La manifestazione culturale rientra nell'ambito del percorso di educazione alla legalità le cui referenti sono le docenti Germana Gaeta e Manuela Cambria con la collaborazione delle docenti del dipartimento di lingue Maria Figura, Stella Sciabica, Fabiola Carbone e Denise Longo  

In occasione della giornata internazionale contro la violenza sulle donne, l’istituto comprensivo Vittorio Veneto ha organizzato una manifestazione culturale dal titolo “Piccoli passi verso un grande obiettivo” che si è svolta nell’auditorium del Polivalente scolastico. L’evento rientra nell’ambito del percorso di educazione alla legalità le cui referenti del progetto sono le docenti Germana Gaeta e  Manuela Cambria in  collaborazione con le insegnanti del dipartimento di lingue Maria Figura, Stella Sciabica, Fabiola Carbone e Denise Longo.

L’evento è stato introdotto dalla dirigente scolastica Pasqualina Mazzariello che, oltre a ringraziare i docenti per il lavoro svolto, si è soffermata a parlare del triste e diffuso fenomeno della violenza sulle donne. Sono intervenuti il sindaco di Lentini Rosario Lo Faro, il vice sindaco Maria Cunsolo, che hanno condiviso con i presenti delle riflessioni sul tema della giornata, e la psicologa e psicoterapeuta dell’età evolutiva dott.ssa Sabrina Scalone che ha risposto in modo esaustivo alle domande scritte in forma anonima dagli alunni della scuola primaria e secondaria  riguardanti prevalentemente la violenza sulle donne.

Protagonisti assoluti della manifestazione sono stati  gli alunni che attraverso drammatizzazioni, balli, interpretazioni di testi di canzoni e musiche sono riusciti a coinvolgere emotivamente il pubblico presente.

Alcuni alunni delle classi seconde e terze della scuola secondaria si sono cimentati in due emozionanti drammatizzazioni interamente scritte dalle docenti del dipartimento di lingue: la prima dal titolo “Il tempo delle farfalle” ispirata alla triste storia delle tre sorelle Mirabal barbaramente torturate ed uccise il 25 novembre 1960 dagli uomini del dittatore dominicano Trujillo, al quale si erano opposte.

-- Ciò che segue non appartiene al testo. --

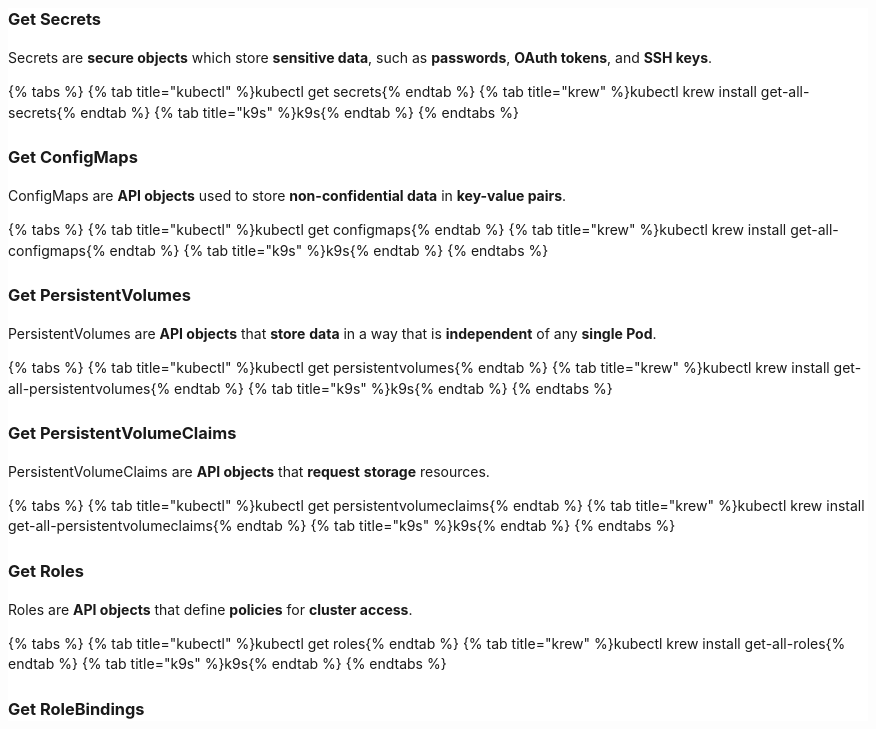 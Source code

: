 ### Get Secrets

Secrets are **secure objects** which store **sensitive data**, such as **passwords**, **OAuth tokens**, and **SSH keys**.

{% tabs %}
{% tab title="kubectl" %}kubectl get secrets{% endtab %}
{% tab title="krew" %}kubectl krew install get-all-secrets{% endtab %}
{% tab title="k9s" %}k9s{% endtab %}
{% endtabs %}

### Get ConfigMaps

ConfigMaps are **API objects** used to store **non-confidential data** in **key-value pairs**.

{% tabs %}
{% tab title="kubectl" %}kubectl get configmaps{% endtab %}
{% tab title="krew" %}kubectl krew install get-all-configmaps{% endtab %}
{% tab title="k9s" %}k9s{% endtab %}
{% endtabs %}

### Get PersistentVolumes

PersistentVolumes are **API objects** that **store** **data** in a way that is **independent** of any **single Pod**.

{% tabs %}
{% tab title="kubectl" %}kubectl get persistentvolumes{% endtab %}
{% tab title="krew" %}kubectl krew install get-all-persistentvolumes{% endtab %}
{% tab title="k9s" %}k9s{% endtab %}
{% endtabs %}

### Get PersistentVolumeClaims

PersistentVolumeClaims are **API objects** that **request** **storage** resources.

{% tabs %}
{% tab title="kubectl" %}kubectl get persistentvolumeclaims{% endtab %}
{% tab title="krew" %}kubectl krew install get-all-persistentvolumeclaims{% endtab %}
{% tab title="k9s" %}k9s{% endtab %}
{% endtabs %}

### Get Roles

Roles are **API objects** that define **policies** for **cluster access**.

{% tabs %}
{% tab title="kubectl" %}kubectl get roles{% endtab %}
{% tab title="krew" %}kubectl krew install get-all-roles{% endtab %}
{% tab title="k9s" %}k9s{% endtab %}
{% endtabs %}

### Get RoleBindings
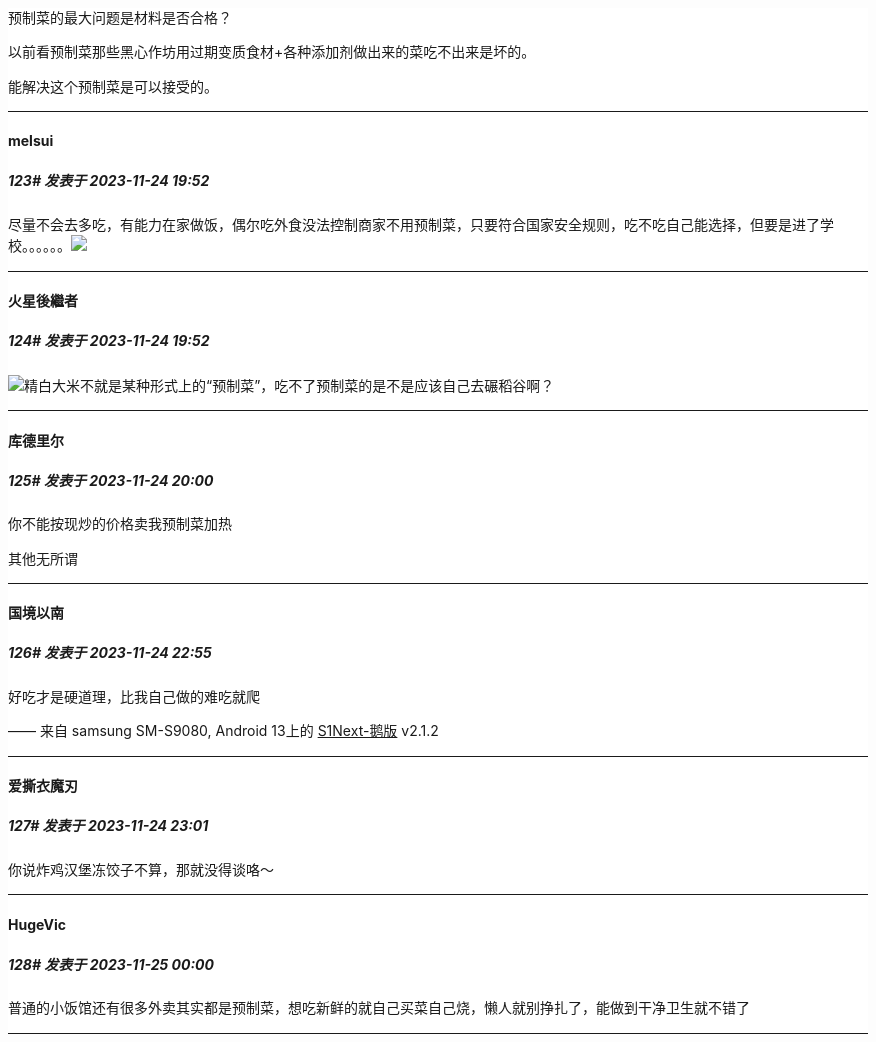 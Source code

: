 预制菜的最大问题是材料是否合格？

以前看预制菜那些黑心作坊用过期变质食材+各种添加剂做出来的菜吃不出来是坏的。

能解决这个预制菜是可以接受的。

*****

####  melsui  
##### 123#       发表于 2023-11-24 19:52

尽量不会去多吃，有能力在家做饭，偶尔吃外食没法控制商家不用预制菜，只要符合国家安全规则，吃不吃自己能选择，但要是进了学校。。。。。。<img src="https://static.saraba1st.com/image/smiley/face2017/001.png" referrerpolicy="no-referrer">

*****

####  火星後繼者  
##### 124#       发表于 2023-11-24 19:52

<img src="https://static.saraba1st.com/image/smiley/face2017/034.png" referrerpolicy="no-referrer">精白大米不就是某种形式上的“预制菜”，吃不了预制菜的是不是应该自己去碾稻谷啊？


*****

####  库德里尔  
##### 125#       发表于 2023-11-24 20:00

你不能按现炒的价格卖我预制菜加热

其他无所谓


*****

####  国境以南  
##### 126#       发表于 2023-11-24 22:55

好吃才是硬道理，比我自己做的难吃就爬

—— 来自 samsung SM-S9080, Android 13上的 [S1Next-鹅版](https://github.com/ykrank/S1-Next/releases) v2.1.2

*****

####  爱撕衣魔刃  
##### 127#       发表于 2023-11-24 23:01

你说炸鸡汉堡冻饺子不算，那就没得谈咯～


*****

####  HugeVic  
##### 128#       发表于 2023-11-25 00:00

普通的小饭馆还有很多外卖其实都是预制菜，想吃新鲜的就自己买菜自己烧，懒人就别挣扎了，能做到干净卫生就不错了


*****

La seconda drammatizzazione “Mahsa Amini: un’inconsapevole rivoluzionaria” ispirata alla terribile vicenda della giovane iraniana Mahsa Amini, che, dopo essere stata arrestata e selvaggiamente picchiata dalla polizia morale per non aver indossato correttamente l’hijab, è morta per le gravi ferite riportate. Seguendo l’esempio di molte donne, che in tutto il mondo hanno deciso di tagliarsi una ciocca di  capelli in segno di solidarietà nei confronti delle donne vittime di violenza, anche alcune alunne e docenti dell’istituto hanno ripetuto quel gesto in un video realizzato proiettato durante la manifestazione  in cui scorrevano anche immagini di slogan e frasi di canzoni in diverse lingue  contro la violenza sulle donne. La prof.ssa Zuppardo ha magistralmente diretto la banda “Music and bins” per l’esecuzione dei brani “El Condor pasa” e “Old town road” e ha curato una coreografia sulle note di “Oh bella ciao”, divenuta simbolo della lotta per la libertà e la protesta contro ogni forma di violenza sulle donne.

Il trio di flauti, egregiamente diretto dalla prof.ssa La Bruna, ha invece eseguito il brano “La strada”, accompagnato da una coinvolgente esibizione di tango. Alcuni alunni delle classi quinte della scuola primaria sono stati, invece, i protagonisti di un’emozionante interpretazione di due testi di canzoni italiane: “Avrò cura di te” di F. Battiato e “Quello che le donne non dicono” di F. Mannoia.

Prima di concludere la manifestazione, gran parte delle donne del corpo docente dell’istituto è salito sul palco e insieme alla dirigente e si è esibito  cantando “Donne” di Zucchero con l’obiettivo di lanciare un messaggio di speranza e di positività a coloro i quali   si trovano, purtroppo, a convivere con la violenza e gli abusi.